» Extracted records:
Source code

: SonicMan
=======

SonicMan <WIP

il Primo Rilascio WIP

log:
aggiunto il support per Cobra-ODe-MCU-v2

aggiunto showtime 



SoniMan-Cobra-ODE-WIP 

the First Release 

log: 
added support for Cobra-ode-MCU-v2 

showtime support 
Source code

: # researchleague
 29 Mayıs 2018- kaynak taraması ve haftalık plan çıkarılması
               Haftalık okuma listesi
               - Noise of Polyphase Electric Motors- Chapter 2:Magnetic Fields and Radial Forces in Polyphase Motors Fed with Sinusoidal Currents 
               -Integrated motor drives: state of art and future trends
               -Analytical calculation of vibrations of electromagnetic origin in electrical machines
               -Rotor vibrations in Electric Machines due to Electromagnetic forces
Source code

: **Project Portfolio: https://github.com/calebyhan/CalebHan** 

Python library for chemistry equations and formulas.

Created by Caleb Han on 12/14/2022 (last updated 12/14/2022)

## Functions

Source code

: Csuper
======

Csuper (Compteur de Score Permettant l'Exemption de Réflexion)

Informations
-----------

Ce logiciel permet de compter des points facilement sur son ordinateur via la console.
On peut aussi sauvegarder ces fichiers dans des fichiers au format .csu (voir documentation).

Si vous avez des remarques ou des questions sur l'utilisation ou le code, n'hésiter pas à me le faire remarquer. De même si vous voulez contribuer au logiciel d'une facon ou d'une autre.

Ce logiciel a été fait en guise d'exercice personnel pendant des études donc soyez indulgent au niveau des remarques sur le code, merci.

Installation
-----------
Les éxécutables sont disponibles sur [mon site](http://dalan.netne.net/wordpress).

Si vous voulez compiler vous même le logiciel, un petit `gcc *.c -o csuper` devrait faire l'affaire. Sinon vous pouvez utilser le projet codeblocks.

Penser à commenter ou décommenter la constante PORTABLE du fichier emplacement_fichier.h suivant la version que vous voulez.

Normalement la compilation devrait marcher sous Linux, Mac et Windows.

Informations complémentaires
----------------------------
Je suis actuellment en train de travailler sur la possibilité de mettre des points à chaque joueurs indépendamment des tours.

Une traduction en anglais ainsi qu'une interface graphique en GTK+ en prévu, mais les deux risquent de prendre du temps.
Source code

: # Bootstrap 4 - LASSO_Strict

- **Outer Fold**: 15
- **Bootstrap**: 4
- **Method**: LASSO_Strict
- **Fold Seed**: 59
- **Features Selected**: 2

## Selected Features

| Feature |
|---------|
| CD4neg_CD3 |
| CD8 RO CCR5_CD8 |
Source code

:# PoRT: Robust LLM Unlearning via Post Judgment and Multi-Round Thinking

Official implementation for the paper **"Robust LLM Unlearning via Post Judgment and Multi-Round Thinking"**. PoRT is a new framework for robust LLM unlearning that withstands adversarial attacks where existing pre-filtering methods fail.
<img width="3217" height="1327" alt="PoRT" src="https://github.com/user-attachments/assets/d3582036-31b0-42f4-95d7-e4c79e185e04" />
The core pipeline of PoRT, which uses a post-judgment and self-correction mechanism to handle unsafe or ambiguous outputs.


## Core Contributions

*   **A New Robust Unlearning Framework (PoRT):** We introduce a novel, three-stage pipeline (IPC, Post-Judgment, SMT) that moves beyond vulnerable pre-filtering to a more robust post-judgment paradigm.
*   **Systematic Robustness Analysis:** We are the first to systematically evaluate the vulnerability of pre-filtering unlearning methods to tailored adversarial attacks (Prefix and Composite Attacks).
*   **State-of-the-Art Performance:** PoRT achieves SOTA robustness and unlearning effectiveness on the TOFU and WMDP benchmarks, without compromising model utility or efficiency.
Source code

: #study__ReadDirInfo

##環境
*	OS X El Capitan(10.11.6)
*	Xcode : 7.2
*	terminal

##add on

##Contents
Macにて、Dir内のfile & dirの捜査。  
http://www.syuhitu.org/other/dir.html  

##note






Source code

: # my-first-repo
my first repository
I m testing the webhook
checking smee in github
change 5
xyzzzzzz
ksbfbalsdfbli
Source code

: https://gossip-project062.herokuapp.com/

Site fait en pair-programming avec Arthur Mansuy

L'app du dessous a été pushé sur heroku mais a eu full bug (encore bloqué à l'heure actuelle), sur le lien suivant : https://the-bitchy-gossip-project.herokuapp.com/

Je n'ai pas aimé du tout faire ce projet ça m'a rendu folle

» What you should do: Find all the lines containing "that" in the material, then copy them.

» Solution to this exercise:
Official implementation for the paper **"Robust LLM Unlearning via Post Judgment and Multi-Round Thinking"**. PoRT is a new framework for robust LLM unlearning that withstands adversarial attacks where existing pre-filtering methods fail.
*   **A New Robust Unlearning Framework (PoRT):** We introduce a novel, three-stage pipeline (IPC, Post-Judgment, SMT) that moves beyond vulnerable pre-filtering to a more robust post-judgment paradigm.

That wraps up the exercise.